=== Action item ===
From the line that includes "2. Restart service" down to the final line of the data below, copy every line exactly and leave the rest out.

=== Extracted data ===
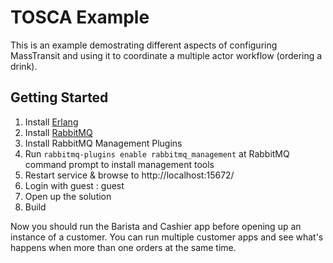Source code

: TOSCA Example
===

This is an example demostrating different aspects of configuring MassTransit and using it to coordinate a multiple actor workflow (ordering a drink). 

Getting Started
---

 1. Install [Erlang]
 1. Install [RabbitMQ]
 1. Install RabbitMQ Management Plugins
  2. Run `rabbitmq-plugins enable rabbitmq_management` at RabbitMQ command prompt to install management tools
  2. Restart service & browse to http://localhost:15672/
  2. Login with guest : guest
 1. Open up the solution 
 1. Build

Now you should run the Barista and Cashier app before opening up an instance of a customer. You can run multiple customer apps and see what's happens when more than one orders at the same time.


  [Erlang]: http://www.erlang.org/download.html
  [RabbitMQ]: http://www.rabbitmq.com/download.html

=== Exercise solution ===
  2. Restart service & browse to http://localhost:15672/
  2. Login with guest : guest
 1. Open up the solution 
 1. Build

Now you should run the Barista and Cashier app before opening up an instance of a customer. You can run multiple customer apps and see what's happens when more than one orders at the same time.


  [Erlang]: http://www.erlang.org/download.html
  [RabbitMQ]: http://www.rabbitmq.com/download.html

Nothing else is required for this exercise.